Abstract :
Jembatan Samota adalah jembatan yang berlokasi dijalan bypass Samota, Labuan Sumbawa, Labuhan Badas, Kabupaten Sumbawa, Nusa Tenggara Barat. Jembatan ini melintasi Sungai Brang Biji, Labuhan Sumbawa dengan panjang 80 m dan lebar 7 m dibangun dengan menggunakan tipe jembatan busur. Pada tugas akhir ini jembatan Samota direncanakan menggunakan tipe komposit baja-beton dengan panjang bentang jembatan dibagi menjadi tiga bentang, untuk tiap bentang memiliki panjang yang sama yaitu 26,67 m. Perencanaan ini dimulai dari pengumpulan data-data yang diperlukan seperti panjang dan lebar jembatan, lebar jalan dan trotoar, dan data lainnya. Dari data?data perencanaan kemudian dilakukan perencanaan dimensian balok diafragma dan balok girder. Pada tahap awal perencanaan dilakukan analisa pembebanan yang terjadi pada balok girder, seperti analisa berat sendiri, beban mati tambahan, beban lajur, gaya rem, beban angin dan beban gempa. Selanjutnya dilakukan kontrol tegangan dan lendutan. Setelah itu dilakukan perhitungan kekuatan sambungan.
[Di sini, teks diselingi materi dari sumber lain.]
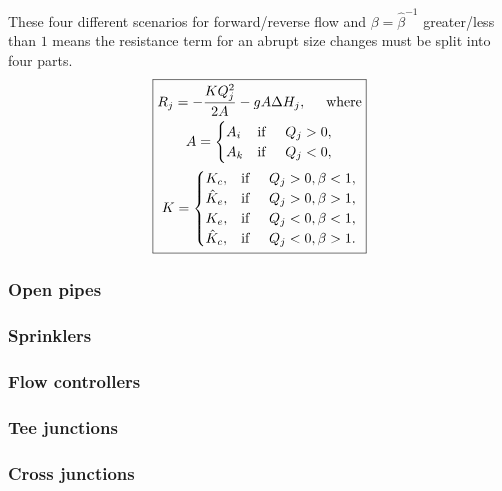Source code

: \documentclass[12pt]{article}
\begin{document}
These four different scenarios for forward/reverse flow and $\beta = \hat{\beta}^{-1}$ greater/less than $1$ means the resistance term for an abrupt size changes must be split into four parts. 
{\color{green}
\begin{align}\label{abrupt_size_change_resistance}
\boxed{
  \!\begin{gathered}
  R_j = -\frac{K Q_j^2}{2 A} - g A \Delta H_j, \hspace{0.5cm} \text{where} \\
A = \begin{cases}
A_i &\text{if} \hspace{0.5cm} Q_j > 0,\\
A_k &\text{if} \hspace{0.5cm} Q_j < 0,
\end{cases} \nonumber \\
K = \begin{cases} 
K_c, &\text{if} \hspace{0.5cm} Q_j > 0, \beta < 1, \\
\hat{K}_e, &\text{if} \hspace{0.5cm} Q_j > 0, \beta > 1, \\
K_e, &\text{if} \hspace{0.5cm} Q_j < 0, \beta < 1, \\
\hat{K}_c, &\text{if} \hspace{0.5cm} Q_j < 0, \beta > 1.
\end{cases} \nonumber
  \end{gathered}
}
\end{align}
}

\subsubsection{Open pipes}

\subsubsection{Sprinklers}

\subsubsection{Flow controllers}

\subsubsection{Tee junctions}

\subsubsection{Cross junctions}
\end{document}
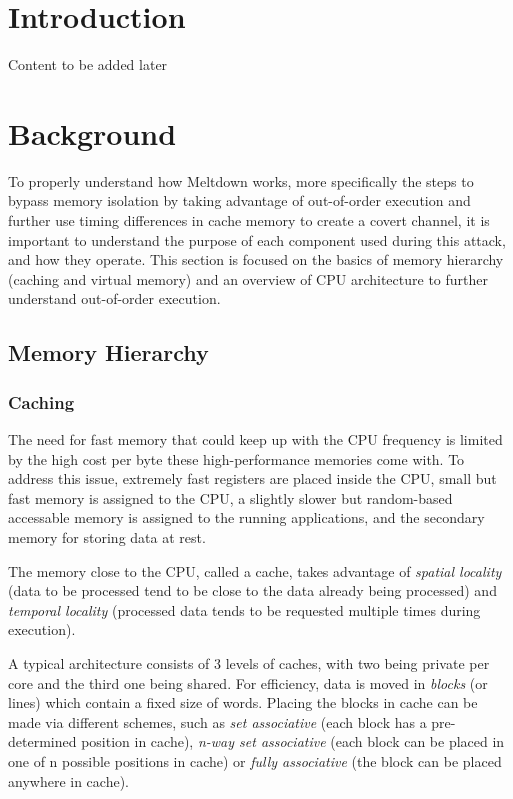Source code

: \documentclass[sigconf]{acmart}
\begin{document}
\section{Introduction}

Content to be added later

\section{Background}
To properly understand how Meltdown works, more specifically the steps to bypass memory isolation by taking advantage of out-of-order execution and further use timing differences in cache memory to create a covert channel, it is important to understand the purpose of each component used during this attack, and how they operate. This section is focused on the basics of memory hierarchy (caching and virtual memory) and an overview of CPU architecture to further understand out-of-order execution. 
\subsection{Memory Hierarchy}
\subsubsection{Caching}
The need for fast memory that could keep up with the CPU frequency is limited by the high cost per byte these high-performance memories come with.
To address this issue, extremely fast registers are placed inside the CPU, small but fast memory is assigned to the CPU, a slightly slower but random-based accessable memory is assigned to the running applications, and the secondary memory for storing data at rest. 

The memory close to the CPU, called a cache, takes advantage of {\itshape spatial locality} (data to be processed tend to be close to the data already being processed) and {\itshape temporal locality} (processed data tends to be requested multiple times during execution).

A typical architecture consists of 3 levels of caches, with two being private per core and the third one being shared. For efficiency, data is moved in {\itshape blocks} (or lines) which contain a fixed size of words. Placing the blocks in cache can be made via different schemes, such as {\itshape set associative} (each block has a pre-determined position in cache), {\itshape n-way set associative} (each block can be placed in one of n possible positions in cache) or {\itshape fully associative} (the block can be placed anywhere in cache).
\end{document}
Hasil perencanaan jembatan Samota pada tiap bentang dengan panjang 26,67 m didapatkan tebal plat lantai 220 mm dengan tulangan utama plat lantai D16-300 mm. Profi girder 1200x400x70x80 dengan jarak antar girder 1,5 m. Pfofil balok
diafragma WF 300x150x6,5x9 dengan jarak antar balok diafragma 5,33 m.